The biggest cause of salt marsh erosion is waves driven by moderate storms, not occasional major events such as Hurricane Sandy, researchers from Boston University and the United States Geological Survey now have shown.
“Waves are very powerful because they attack the marsh in its weakest part,” says Nicoletta Leonardi, a Ph.D. candidate at BU’s Department of Earth & Environment and lead author on a paper published today in the journal PNAS. “Generally, the more a salt marsh is exposed to waves, the faster it is eroding.”
The study shows that hurricanes and other violent storms contribute less than 1 percent of salt marsh deterioration in those marshes, according to Sergio Fagherazzi, BU Earth & Environment associate professor and co-author on the paper.
Along the New England coast, for example, the moderate northeast storms that may hit every few months strip away far more from the marshes than the hurricanes that may sweep through a few times a decade. “Salt marshes survive for thousands of years, which means they know how to cope against hurricane waves,” he says.
Improved knowledge about salt marsh erosion brings an important new tool to those responsible for management and restoration of wetlands.
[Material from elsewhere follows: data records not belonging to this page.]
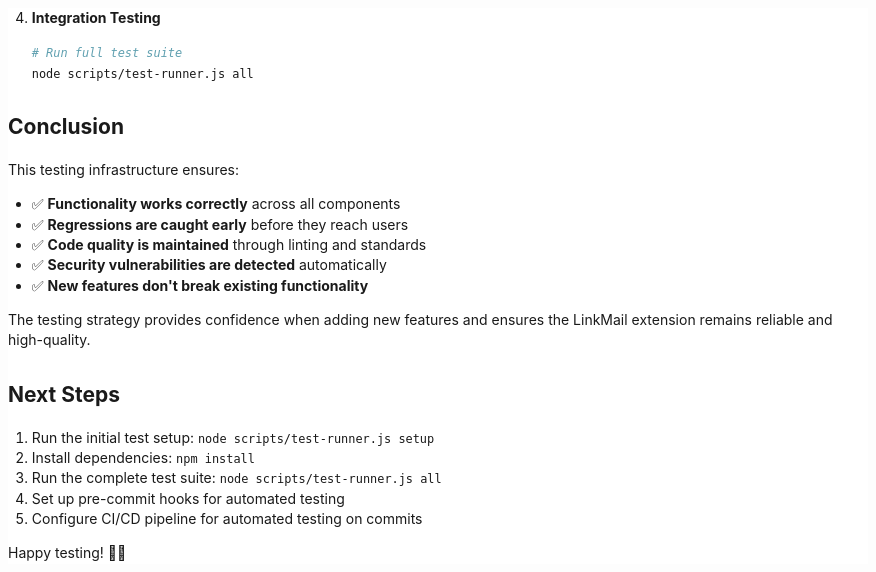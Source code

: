 4. **Integration Testing**
   ```bash
   # Run full test suite
   node scripts/test-runner.js all
   ```

## Conclusion

This testing infrastructure ensures:
- ✅ **Functionality works correctly** across all components
- ✅ **Regressions are caught early** before they reach users
- ✅ **Code quality is maintained** through linting and standards
- ✅ **Security vulnerabilities are detected** automatically
- ✅ **New features don't break existing functionality**

The testing strategy provides confidence when adding new features and ensures the LinkMail extension remains reliable and high-quality.

## Next Steps

1. Run the initial test setup: `node scripts/test-runner.js setup`
2. Install dependencies: `npm install`
3. Run the complete test suite: `node scripts/test-runner.js all`
4. Set up pre-commit hooks for automated testing
5. Configure CI/CD pipeline for automated testing on commits

Happy testing! 🧪✨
Globally, salt marshes are being lost to waves, changes in land use, higher sea levels, loss of sediment from upstream dams, and other factors. Many initiatives around the world now seek to protect and rebuild salt marshes. Evidence also suggests that, at least in some coastal environments, marshes can adapt to rising sea levels.
In the United States, the U.S. Army Corps of Engineers and many cities want to manage salt marshes as “living shorelines” that act as buffers between coastal communities and the ocean, Fagherazzi says.